*Work task*:
Report each line from the entries in which "Jacob" can be found.

(Stored dataset items)
####

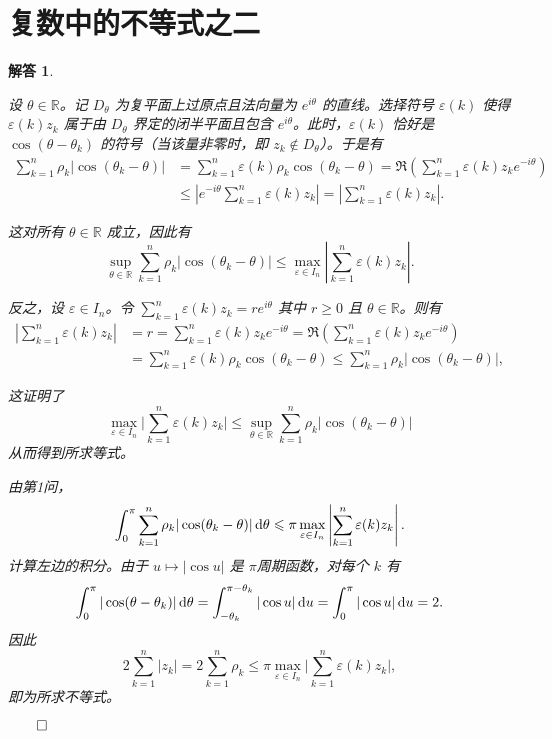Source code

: \documentclass[12pt,UTF8]{ctexbook}
\theoremstyle{exercisestyle}
\theoremstyle{solutionstyle}
\newtheorem*{solution*}{解答}
\newenvironment{solution}
  {\begin{solution*}}
  {\hfill\ensuremath{\qed}\end{solution*}}
\begin{document}
\section{复数中的不等式之二}
\begin{solution}
\begin{subquestions}
\item 设 \( \theta \in \mathbb{R} \)。记 \( D_{\theta} \) 为复平面上过原点且法向量为 \( e^{i\theta} \) 的直线。选择符号 \( \varepsilon(k) \) 使得 \( \varepsilon(k)z_k \) 属于由 \( D_{\theta} \) 界定的闭半平面且包含 \( e^{i\theta} \)。此时，\( \varepsilon(k) \) 恰好是 \( \cos(\theta - \theta_k) \) 的符号（当该量非零时，即 \( z_k \notin D_\theta \)）。于是有
\begin{align*}
\sum_{k=1}^{n} \rho_k |\cos(\theta_k - \theta)| &= \sum_{k=1}^{n} \varepsilon(k)\rho_k \cos(\theta_k - \theta) = \Re \left(\sum_{k=1}^{n} \varepsilon(k)z_k e^{-i\theta}\right)\\
&\leqslant \left|e^{-i\theta} \sum_{k=1}^{n} \varepsilon(k)z_k\right| = \left|\sum_{k=1}^{n} \varepsilon(k)z_k\right|.
\end{align*}

这对所有 \( \theta \in \mathbb{R} \) 成立，因此有
\[
\sup_{\theta \in \mathbb{R}} \sum_{k=1}^n \rho_k |\cos(\theta_k - \theta)| \leqslant \max_{\varepsilon \in I_n} \left| \sum_{k=1}^n \varepsilon(k) z_k \right|.
\]

反之，设 \( \varepsilon \in I_n \)。令 \( \sum_{k=1}^n \varepsilon(k) z_k = r e^{i\theta} \) 其中 \( r \geq 0 \) 且 \( \theta \in \mathbb{R} \)。则有
\begin{align*}  
\left| \sum_{k=1}^{n} \varepsilon(k) z_k \right| &= r = \sum_{k=1}^{n} \varepsilon(k) z_k e^{-i\theta} = \Re \left( \sum_{k=1}^{n} \varepsilon(k) z_k e^{-i\theta} \right) \\
&= \sum_{k=1}^{n} \varepsilon(k) \rho_k \cos(\theta_k - \theta) \leqslant \sum_{k=1}^{n} \rho_k |\cos(\theta_k - \theta)|,
\end{align*}

这证明了
\[
\max_{\varepsilon \in I_n} \Big| \sum_{k=1}^n \varepsilon(k) z_k \Big| \leqslant \sup_{\theta \in \mathbb{R}} \sum_{k=1}^n \rho_k |\cos(\theta_k - \theta)|
\]
从而得到所求等式。

\item 由第1问，
\[
\int_0^{\pi} \sum_{k=1}^n \rho_k |\cos(\theta_k - \theta)| \,\mathrm{d}\theta \leqslant \pi \max_{\varepsilon \in I_n} \left| \sum_{k=1}^n \varepsilon(k) z_k \right|.
\]
计算左边的积分。由于 \( u \mapsto |\cos u| \) 是 \(\pi\)\dash 周期函数，对每个 \(k\) 有
\[
\int_0^{\pi} |\cos(\theta - \theta_k)| \,\mathrm{d}\theta = \int_{-\theta_k}^{\pi - \theta_k} |\cos u| \,\mathrm{d}u = \int_0^{\pi} |\cos u| \,\mathrm{d}u = 2.
\]
因此
\[
2\sum_{k=1}^{n}|z_{k}|=2\sum_{k=1}^{n}\rho_{k}\leqslant\pi\max_{\varepsilon\in I_{n}}\Big|\sum_{k=1}^{n}\varepsilon(k)z_{k}\Big|,
\]
即为所求不等式。


\end{subquestions}
\end{solution}
\end{document}
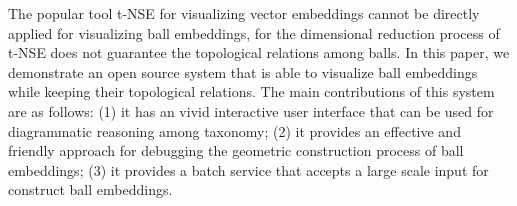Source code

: \documentclass[]{article}
\begin{document}


The popular  tool t-NSE \cite{Maaten08} for visualizing vector embeddings cannot be directly applied for visualizing ball embeddings, for the dimensional reduction process of t-NSE does not guarantee the topological relations among balls. In this paper, we demonstrate an open source system that is able to visualize ball embeddings while keeping their topological relations. The main contributions of this system are as follows: (1) it has an vivid interactive user interface that can be used for diagrammatic reasoning among taxonomy; (2) it provides an effective and friendly approach for debugging the geometric construction process of ball embeddings; (3) it provides a batch service that accepts a large scale input for construct ball embeddings. 
\end{document}
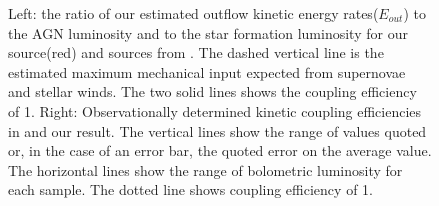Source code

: \documentclass{subfiles}
\begin{document}
	\begin{figure}[htp]
		\centering
		\label{coupeffic}
		\caption{Left: the ratio of our estimated outflow kinetic energy rates($E_{out}$) to the AGN luminosity and to the star formation luminosity for our source(red) and sources from \cite{harrison2014kiloparsec}. The dashed vertical line is the estimated maximum mechanical input expected from supernovae and stellar winds. The two solid lines shows the coupling efficiency of 1. Right: Observationally determined kinetic coupling efficiencies in \cite{harrison2018agn} and our result. The vertical lines show the range of values quoted or, in the case of an error bar, the quoted error on the average value. The horizontal lines show the range of bolometric luminosity for each sample. The dotted line shows coupling efficiency of 1. }
	\end{figure}
	
\end{document}

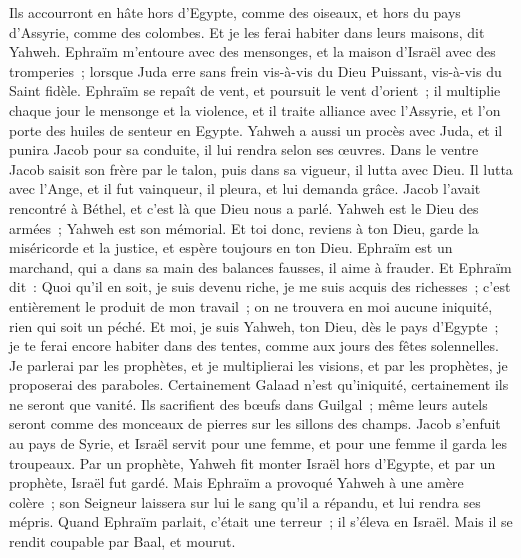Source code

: \begin{multicols}{2}
Ils accourront en hâte hors d'Egypte, comme des oiseaux, et hors du pays d'Assyrie, comme des colombes. Et je les ferai habiter dans leurs maisons, dit Yahweh.
\VerseOne{}Ephraïm m'entoure avec des mensonges, et la maison d'Israël avec des tromperies~; lorsque Juda erre sans frein vis-à-vis du Dieu Puissant, vis-à-vis du Saint fidèle.
Ephraïm se repaît de vent, et poursuit le vent d'orient~; il multiplie chaque jour le mensonge et la violence, et il traite alliance avec l'Assyrie, et l'on porte des huiles de senteur en Egypte.
Yahweh a aussi un procès avec Juda, et il punira Jacob pour sa conduite, il lui rendra selon ses œuvres.
Dans le ventre Jacob saisit son frère par le talon, puis dans sa vigueur, il lutta avec Dieu.
Il lutta avec l'Ange, et il fut vainqueur, il pleura, et lui demanda grâce. Jacob l'avait rencontré à Béthel, et c'est là que Dieu nous a parlé.
Yahweh est le Dieu des armées~; Yahweh est son mémorial.
Et toi donc, reviens à ton Dieu, garde la miséricorde et la justice, et espère toujours en ton Dieu.
Ephraïm est un marchand, qui a dans sa main des balances fausses, il aime à frauder.
Et Ephraïm dit~: Quoi qu'il en soit, je suis devenu riche, je me suis acquis des richesses~; c'est entièrement le produit de mon travail~; on ne trouvera en moi aucune iniquité, rien qui soit un péché.
Et moi, je suis Yahweh, ton Dieu, dès le pays d'Egypte~; je te ferai encore habiter dans des tentes, comme aux jours des fêtes solennelles.
Je parlerai par les prophètes, et je multiplierai les visions, et par les prophètes, je proposerai des paraboles.
Certainement Galaad n'est qu'iniquité, certainement ils ne seront que vanité. Ils sacrifient des bœufs dans Guilgal~; même leurs autels seront comme des monceaux de pierres sur les sillons des champs.
Jacob s'enfuit au pays de Syrie, et Israël servit pour une femme, et pour une femme il garda les troupeaux.
Par un prophète, Yahweh fit monter Israël hors d'Egypte, et par un prophète, Israël fut gardé.
Mais Ephraïm a provoqué Yahweh à une amère colère~; son Seigneur laissera sur lui le sang qu'il a répandu, et lui rendra ses mépris.
\VerseOne{}Quand Ephraïm parlait, c'était une terreur~; il s'éleva en Israël. Mais il se rendit coupable par Baal, et mourut.

\end{multicols}
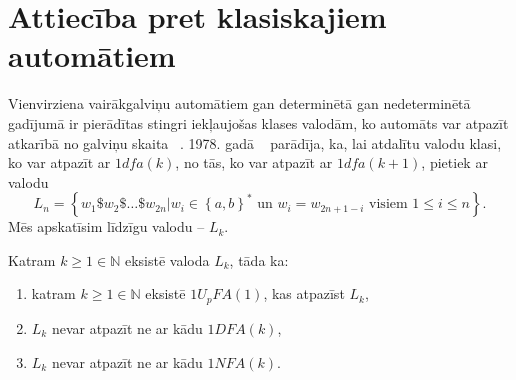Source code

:\documentclass{ludis}
\begin{document}
\section{Attiecība pret klasiskajiem automātiem}
Vienvirziena vairākgalviņu automātiem gan determinētā gan nedeterminētā gadījumā ir pierādītas stingri iekļaujošas klases valodām, ko automāts var atpazīt atkarībā no galviņu skaita ~\citep{Holzer2009,Yao1978}. 1978. gadā ~\citet{Yao1978} parādīja, ka, lai atdalītu valodu klasi, ko var atpazīt ar $1dfa(k)$, no tās, ko var atpazīt ar $1dfa(k+1)$, pietiek ar valodu
\[
	L_n = \left\{w_1\$w_2\$ \ldots \$w_{2n} | w_i \in \left\{a,b\right\}^* \textrm{ un } w_i = w_{2n+1−i} \textrm{ visiem } 1 \leq i \leq n \right\}.
\]
Mēs apskatīsim līdzīgu valodu -- $L_k$.
\begin{teorema}
Katram $k \geq 1 \in \mathbb{N}$ eksistē valoda $L_k$, tāda ka:
\begin{enumerate}[label={(\arabic*)}]
	\item katram $k \geq 1 \in \mathbb{N}$ eksistē $1U_pFA(1)$, kas atpazīst $L_k$,
	\item $L_k$ nevar atpazīt ne ar kādu $1DFA(k)$,
	\item $L_k$ nevar atpazīt ne ar kādu $1NFA(k)$.
\end{enumerate}
\end{teorema}
\end{document}

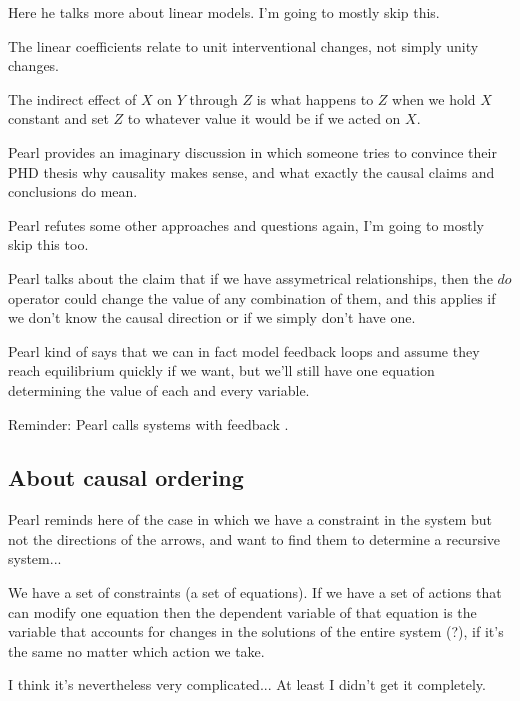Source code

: Here he talks more about linear models. I'm going to mostly skip this.

The linear coefficients relate to unit interventional changes, not simply unity changes. 

The indirect effect of $X$ on $Y$ through $Z$ is what happens to $Z$ when we hold $X$ constant and set $Z$ to whatever value it would be if we acted on $X$.

Pearl provides an imaginary discussion in which someone tries to convince their PHD thesis  why causality makes sense, and what exactly the causal claims and conclusions do mean.

Pearl refutes some other approaches and questions again, I'm going to mostly skip this too.

Pearl talks about the claim that if we have assymetrical relationships, then the $do$ operator could change the value of any combination of them, and this applies if we don't know the causal direction or if we simply don't have one.

Pearl kind of says that we can in fact model feedback loops and assume they reach equilibrium quickly if we want, but we'll still have one equation determining the value of each and every variable.

Reminder: Pearl calls systems with feedback .

\subsection{About causal ordering}

Pearl reminds here of the case in which we have a constraint in the system but not the directions of the arrows, and want to find them to determine a recursive system...

We have a set of constraints (a set of equations). If we have a set of actions that can modify one equation then the dependent variable of that equation is the variable that accounts for changes in the solutions of the entire system (?), if it's the same no matter which action we take.

I think it's nevertheless very complicated... At least I didn't get it completely.
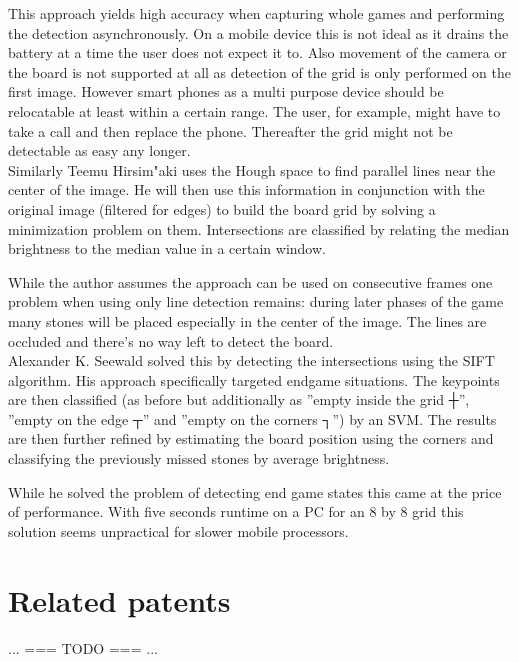 	This approach yields high accuracy when capturing whole games and performing the detection asynchronously. On a mobile device this is not ideal as it drains the battery at a time the user does not expect it to. Also movement of the camera or the board is not supported at all as detection of the grid is only performed on the first image. However smart phones as a multi purpose device should be relocatable at least within a certain range. The user, for example, might have to take a call and then replace the phone. Thereafter the grid might not be detectable as easy any longer.
	\\

	Similarly Teemu Hirsim"aki \cite{hirsimaki2005extracting} uses the Hough space to find parallel lines near the center of the image. He will then use this information in conjunction with the original image (filtered for edges) to build the board grid by solving a minimization problem on them. Intersections are classified by relating the median brightness to the median value in a certain window.

	While the author assumes the approach can be used on consecutive frames one problem when using only line detection remains: during later phases of the game many stones will be placed especially in the center of the image. The lines are occluded and there's no way left to detect the board.
	\\

	Alexander K. Seewald \cite{seewald2010automatic} solved this by detecting the intersections using the SIFT algorithm. His approach specifically targeted endgame situations. The keypoints are then classified (as before but additionally as ''empty inside the grid ┼'', ''empty on the edge ┬'' and ''empty on the corners ┐'') by an SVM. The results are then further refined by estimating the board position using the corners and classifying the previously missed stones by average brightness.

	While he solved the problem of detecting end game states this came at the price of performance. With five seconds runtime on a PC for an 8 by 8 grid this solution seems unpractical for slower mobile processors.

	\section{Related patents}
	\label{introduction-patents}

	... === TODO === ...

####

*Output of the task*:
Yahweh a aussi un procès avec Juda, et il punira Jacob pour sa conduite, il lui rendra selon ses œuvres.
Dans le ventre Jacob saisit son frère par le talon, puis dans sa vigueur, il lutta avec Dieu.
Il lutta avec l'Ange, et il fut vainqueur, il pleura, et lui demanda grâce. Jacob l'avait rencontré à Béthel, et c'est là que Dieu nous a parlé.
Jacob s'enfuit au pays de Syrie, et Israël servit pour une femme, et pour une femme il garda les troupeaux.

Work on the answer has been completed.